**Task requirements:** Below is a listing with pictures. Repeat exactly the lines starting at the one holding "and integer labels" and going on through the one holding "Feature Selection in", and leave every picture out.
*** Opening Given data ***
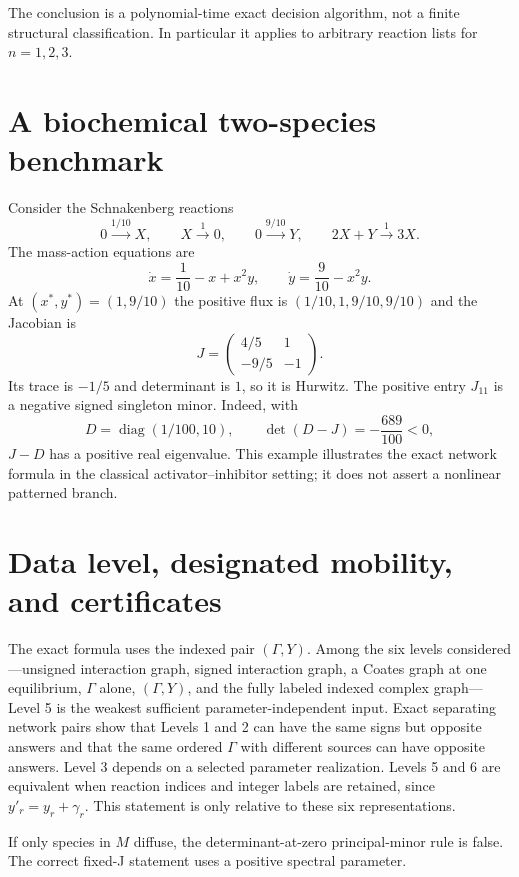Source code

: \documentclass[11pt]{article}
\theoremstyle{definition}
\newcommand{\diag}{\operatorname{diag}}
\begin{document}
The conclusion is a polynomial-time exact decision algorithm, not a finite
structural classification.  In particular it applies to arbitrary reaction
lists for $n=1,2,3$.

\section{A biochemical two-species benchmark}
\label{sec:example}

Consider the Schnakenberg reactions
\[
 0\xrightarrow{1/10}X,
 \qquad X\xrightarrow{1}0,
 \qquad 0\xrightarrow{9/10}Y,
 \qquad 2X+Y\xrightarrow{1}3X.
\]
The mass-action equations are
\[
 \dot x=\frac1{10}-x+x^2y,
 \qquad
 \dot y=\frac9{10}-x^2y.
\]
At $(x^*,y^*)=(1,9/10)$ the positive flux is
$(1/10,1,9/10,9/10)$ and the Jacobian is
\[
 J=\begin{pmatrix}4/5&1\\-9/5&-1\end{pmatrix}.
\]
Its trace is $-1/5$ and determinant is $1$, so it is Hurwitz.  The positive
entry $J_{11}$ is a negative signed singleton minor.  Indeed, with
\[
 D=\diag(1/100,10),
 \qquad
 \det(D-J)=-\frac{689}{100}<0,
\]
$J-D$ has a positive real eigenvalue.  This example illustrates the exact
network formula in the classical activator--inhibitor setting; it does not
assert a nonlinear patterned branch.

\section{Data level, designated mobility, and certificates}
\label{sec:extensions}

The exact formula uses the indexed pair $(\Gamma,Y)$.  Among the six levels
considered---unsigned interaction graph, signed interaction graph, a Coates
graph at one equilibrium, $\Gamma$ alone, $(\Gamma,Y)$, and the fully labeled
indexed complex graph---Level 5 is the weakest sufficient parameter-independent
input.  Exact separating network pairs show that Levels 1 and 2 can have the
same signs but opposite answers and that the same ordered $\Gamma$ with
different sources can have opposite answers.  Level 3 depends on a selected
parameter realization.  Levels 5 and 6 are equivalent when reaction indices
and integer labels are retained, since $y'_r=y_r+\gamma_r$.  This statement is
only relative to these six representations.

If only species in $M$ diffuse, the determinant-at-zero principal-minor rule is
false.  The correct fixed-J statement uses a positive spectral parameter.
\end{document}
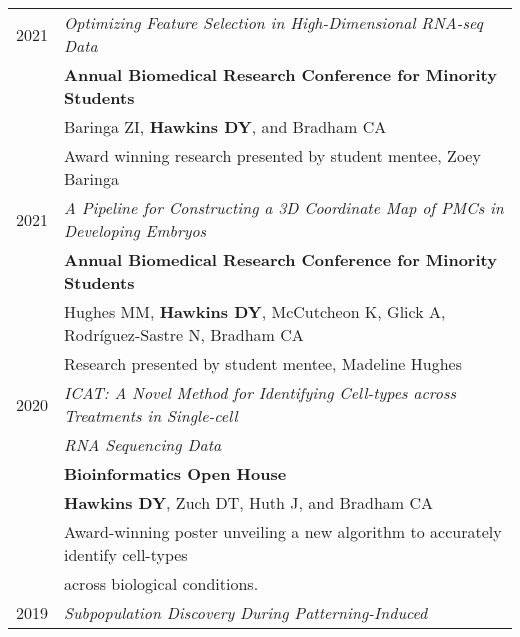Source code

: \documentclass[a4paper,10pt]{report}
\begin{document}
\section{\color{linkcolour}{Posters and Presentations}}
\begin{longtable}{ll}
	\textsc{2021} & \emph{Optimizing Feature Selection in High-Dimensional RNA-seq Data}                                \\
	              & \textbf{Annual Biomedical Research Conference for Minority Students}                                \\
	              & \footnotesize Baringa ZI, \textbf{Hawkins DY}, and Bradham CA                                       \\
	              & \small{Award winning research presented by student mentee, Zoey Baringa}                            \\
	\textsc{2021} & \emph{A Pipeline for Constructing a 3D Coordinate Map of PMCs in Developing Embryos}                \\
	              & \textbf{Annual Biomedical Research Conference for Minority Students}                                \\
	              & \footnotesize Hughes MM, \textbf{Hawkins DY}, McCutcheon K, Glick A, Rodríguez-Sastre N, Bradham CA \\
	              & \small{Research presented by student mentee, Madeline Hughes}                                       \\
	\textsc{2020} & \emph{ICAT: A Novel Method for Identifying Cell-types across
	Treatments in Single-cell}                                                                                          \\
	              & \emph{RNA Sequencing Data}                                                                          \\
	              & \textbf{Bioinformatics Open House}                                                                  \\
	              & \footnotesize \textbf{Hawkins DY}, Zuch DT, Huth J, and Bradham CA                                  \\
	              & \small{Award-winning poster unveiling a new algorithm to accurately identify cell-types}            \\
	              & \small{across biological conditions.}                                                               \\
	\textsc{2019} & \emph{Subpopulation Discovery During Patterning-Induced
}
\end{longtable}
\end{document}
*** Closing Given data ***
**Solution to this exercise:**
and integer labels are retained, since $y'_r=y_r+\gamma_r$.  This statement is
only relative to these six representations.

If only species in $M$ diffuse, the determinant-at-zero principal-minor rule is
false.  The correct fixed-J statement uses a positive spectral parameter.
\end{document}
Source code

: \documentclass[a4paper,10pt]{report}
\begin{document}
\section{\color{linkcolour}{Posters and Presentations}}
\begin{longtable}{ll}
	\textsc{2021} & \emph{Optimizing Feature Selection in High-Dimensional RNA-seq Data}                                \\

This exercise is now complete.